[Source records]
[Start of Attachment]

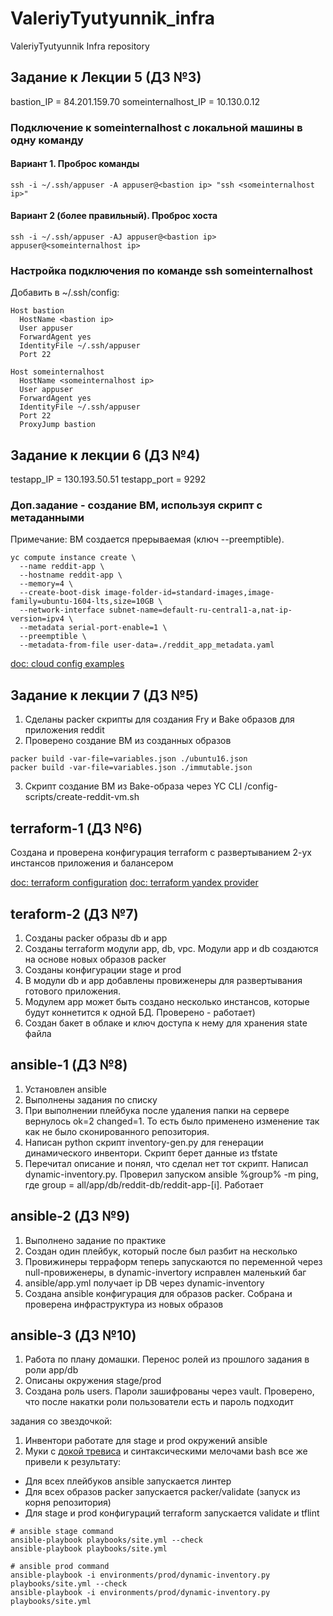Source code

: # ValeriyTyutyunnik_infra
ValeriyTyutyunnik Infra repository

## Задание к Лекции 5 (ДЗ №3)

bastion_IP = 84.201.159.70
someinternalhost_IP = 10.130.0.12

### Подключение к someinternalhost с локальной машины в одну команду

#### Вариант 1. Проброс команды

```
ssh -i ~/.ssh/appuser -A appuser@<bastion ip> "ssh <someinternalhost ip>"
```

#### Вариант 2 (более правильный). Проброс хоста

```
ssh -i ~/.ssh/appuser -AJ appuser@<bastion ip> appuser@<someinternalhost ip>
```

### Настройка подключения по команде ssh someinternalhost

Добавить в ~/.ssh/config:

```
Host bastion
  HostName <bastion ip>
  User appuser
  ForwardAgent yes
  IdentityFile ~/.ssh/appuser
  Port 22

Host someinternalhost
  HostName <someinternalhost ip>
  User appuser
  ForwardAgent yes
  IdentityFile ~/.ssh/appuser
  Port 22
  ProxyJump bastion
```

## Задание к лекции 6 (ДЗ №4)
testapp_IP = 130.193.50.51
testapp_port = 9292

### Доп.задание - создание ВМ, используя скрипт с метаданными

Примечание: ВМ создается прерываемая (ключ --preemptible).

```
yc compute instance create \
  --name reddit-app \
  --hostname reddit-app \
  --memory=4 \
  --create-boot-disk image-folder-id=standard-images,image-family=ubuntu-1604-lts,size=10GB \
  --network-interface subnet-name=default-ru-central1-a,nat-ip-version=ipv4 \
  --metadata serial-port-enable=1 \
  --preemptible \
  --metadata-from-file user-data=./reddit_app_metadata.yaml
```

[doc: cloud config examples](https://cloudinit.readthedocs.io/en/latest/topics/examples.html)

## Задание к лекции 7 (ДЗ №5)

1. Сделаны packer скрипты для создания Fry и Bake образов для приложения reddit
2. Проверено создание ВМ из созданных образов
```
packer build -var-file=variables.json ./ubuntu16.json
packer build -var-file=variables.json ./immutable.json
```
3. Скрипт создание ВМ из Bake-образа через YC CLI /config-scripts/create-reddit-vm.sh

## terraform-1 (ДЗ №6)
Создана и проверена конфигурация terraform с развертыванием 2-ух инстансов приложения и балансером

[doc: terraform configuration](https://www.terraform.io/docs/configuration/resources.html)
[doc: terraform yandex provider](https://registry.terraform.io/providers/yandex-cloud/yandex/latest/docs)

## teraform-2 (ДЗ №7)

1. Созданы packer образы db и app
2. Созданы terraform модули app, db, vpc. Модули app и db создаются на основе новых образов packer
3. Созданы конфигурации stage и prod
4. В модули db и app добавлены провиженеры для развертывания готового приложения.
5. Модулем app может быть создано несколько инстансов, которые будут коннетится к одной БД. Проверено - работает)
6. Создан бакет в облаке и ключ доступа к нему для хранения state файла

## ansible-1 (ДЗ №8)

1. Установлен ansible
2. Выполнены задания по списку
3. При выполнении плейбука после удаления папки на сервере вернулось ok=2 changed=1. То есть было применено изменение так как не было сконированного репозитория.
4. Написан python скрипт inventory-gen.py для генерации динамического инвентори. Скрипт берет данные из tfstate
5. Перечитал описание и понял, что сделал нет тот скрипт. Написал dynamic-inventory.py. Проверил запуском ansible %group% -m ping, где group = all/app/db/reddit-db/reddit-app-[i]. Работает

## ansible-2 (ДЗ №9)

1. Выполнено задание по практике
2. Создан один плейбук, который после был разбит на несколько
3. Провижинеры терраформ теперь запускаются по переменной через null-провиженеры, в dynamic-invertory исправлен маленький баг
4. ansible/app.yml получает ip DB через dynamic-inventory
5. Создана ansible конфигурация для образов packer. Собрана и проверена инфраструктура из новых образов

## ansible-3 (ДЗ №10)

1. Работа по плану домашки. Перенос ролей из прошлого задания в роли app/db
2. Описаны окружения stage/prod
3. Создана роль users. Пароли зашифрованы через vault. Проверено, что после накатки роли пользователи есть и пароль подходит

задания со звездочкой:


1. Инвентори работате для stage и prod окружений ansible
2. Муки с [докой тревиса](https://docs.travis-ci.com/user/job-lifecycle/#the-job-lifecycle) и синтаксическими мелочами bash все же привели к результату:
- Для всех плейбуков ansible запускается линтер
- Для всех образов packer запускается packer/validate (запуск из корня репозитория)
- Для stage и prod конфигураций terraform запускается validate и tflint


```
# ansible stage command
ansible-playbook playbooks/site.yml --check
ansible-playbook playbooks/site.yml

# ansible prod command
ansible-playbook -i environments/prod/dynamic-inventory.py playbooks/site.yml --check
ansible-playbook -i environments/prod/dynamic-inventory.py playbooks/site.yml
```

[End of Attachment]

** Exercise **
Images are to be skipped, and each line above is to be returned exactly.

** Written answer **
Source code

: # ValeriyTyutyunnik_infra
ValeriyTyutyunnik Infra repository

## Задание к Лекции 5 (ДЗ №3)

bastion_IP = 84.201.159.70
someinternalhost_IP = 10.130.0.12

### Подключение к someinternalhost с локальной машины в одну команду

#### Вариант 1. Проброс команды

```
ssh -i ~/.ssh/appuser -A appuser@<bastion ip> "ssh <someinternalhost ip>"
```

#### Вариант 2 (более правильный). Проброс хоста

```
ssh -i ~/.ssh/appuser -AJ appuser@<bastion ip> appuser@<someinternalhost ip>
```

### Настройка подключения по команде ssh someinternalhost

Добавить в ~/.ssh/config:

```
Host bastion
  HostName <bastion ip>
  User appuser
  ForwardAgent yes
  IdentityFile ~/.ssh/appuser
  Port 22

Host someinternalhost
  HostName <someinternalhost ip>
  User appuser
  ForwardAgent yes
  IdentityFile ~/.ssh/appuser
  Port 22
  ProxyJump bastion
```

## Задание к лекции 6 (ДЗ №4)
testapp_IP = 130.193.50.51
testapp_port = 9292

### Доп.задание - создание ВМ, используя скрипт с метаданными

Примечание: ВМ создается прерываемая (ключ --preemptible).

```
yc compute instance create \
  --name reddit-app \
  --hostname reddit-app \
  --memory=4 \
  --create-boot-disk image-folder-id=standard-images,image-family=ubuntu-1604-lts,size=10GB \
  --network-interface subnet-name=default-ru-central1-a,nat-ip-version=ipv4 \
  --metadata serial-port-enable=1 \
  --preemptible \
  --metadata-from-file user-data=./reddit_app_metadata.yaml
```

[doc: cloud config examples](https://cloudinit.readthedocs.io/en/latest/topics/examples.html)

## Задание к лекции 7 (ДЗ №5)

1. Сделаны packer скрипты для создания Fry и Bake образов для приложения reddit
2. Проверено создание ВМ из созданных образов
```
packer build -var-file=variables.json ./ubuntu16.json
packer build -var-file=variables.json ./immutable.json
```
3. Скрипт создание ВМ из Bake-образа через YC CLI /config-scripts/create-reddit-vm.sh

## terraform-1 (ДЗ №6)
Создана и проверена конфигурация terraform с развертыванием 2-ух инстансов приложения и балансером

[doc: terraform configuration](https://www.terraform.io/docs/configuration/resources.html)
[doc: terraform yandex provider](https://registry.terraform.io/providers/yandex-cloud/yandex/latest/docs)

## teraform-2 (ДЗ №7)

1. Созданы packer образы db и app
2. Созданы terraform модули app, db, vpc. Модули app и db создаются на основе новых образов packer
3. Созданы конфигурации stage и prod
4. В модули db и app добавлены провиженеры для развертывания готового приложения.
5. Модулем app может быть создано несколько инстансов, которые будут коннетится к одной БД. Проверено - работает)
6. Создан бакет в облаке и ключ доступа к нему для хранения state файла

## ansible-1 (ДЗ №8)

1. Установлен ansible
2. Выполнены задания по списку
3. При выполнении плейбука после удаления папки на сервере вернулось ok=2 changed=1. То есть было применено изменение так как не было сконированного репозитория.
4. Написан python скрипт inventory-gen.py для генерации динамического инвентори. Скрипт берет данные из tfstate
5. Перечитал описание и понял, что сделал нет тот скрипт. Написал dynamic-inventory.py. Проверил запуском ansible %group% -m ping, где group = all/app/db/reddit-db/reddit-app-[i]. Работает

## ansible-2 (ДЗ №9)

1. Выполнено задание по практике
2. Создан один плейбук, который после был разбит на несколько
3. Провижинеры терраформ теперь запускаются по переменной через null-провиженеры, в dynamic-invertory исправлен маленький баг
4. ansible/app.yml получает ip DB через dynamic-inventory
5. Создана ansible конфигурация для образов packer. Собрана и проверена инфраструктура из новых образов

## ansible-3 (ДЗ №10)

1. Работа по плану домашки. Перенос ролей из прошлого задания в роли app/db
2. Описаны окружения stage/prod
3. Создана роль users. Пароли зашифрованы через vault. Проверено, что после накатки роли пользователи есть и пароль подходит

задания со звездочкой:


1. Инвентори работате для stage и prod окружений ansible
2. Муки с [докой тревиса](https://docs.travis-ci.com/user/job-lifecycle/#the-job-lifecycle) и синтаксическими мелочами bash все же привели к результату:
- Для всех плейбуков ansible запускается линтер
- Для всех образов packer запускается packer/validate (запуск из корня репозитория)
- Для stage и prod конфигураций terraform запускается validate и tflint


```
# ansible stage command
ansible-playbook playbooks/site.yml --check
ansible-playbook playbooks/site.yml

# ansible prod command
ansible-playbook -i environments/prod/dynamic-inventory.py playbooks/site.yml --check
ansible-playbook -i environments/prod/dynamic-inventory.py playbooks/site.yml
```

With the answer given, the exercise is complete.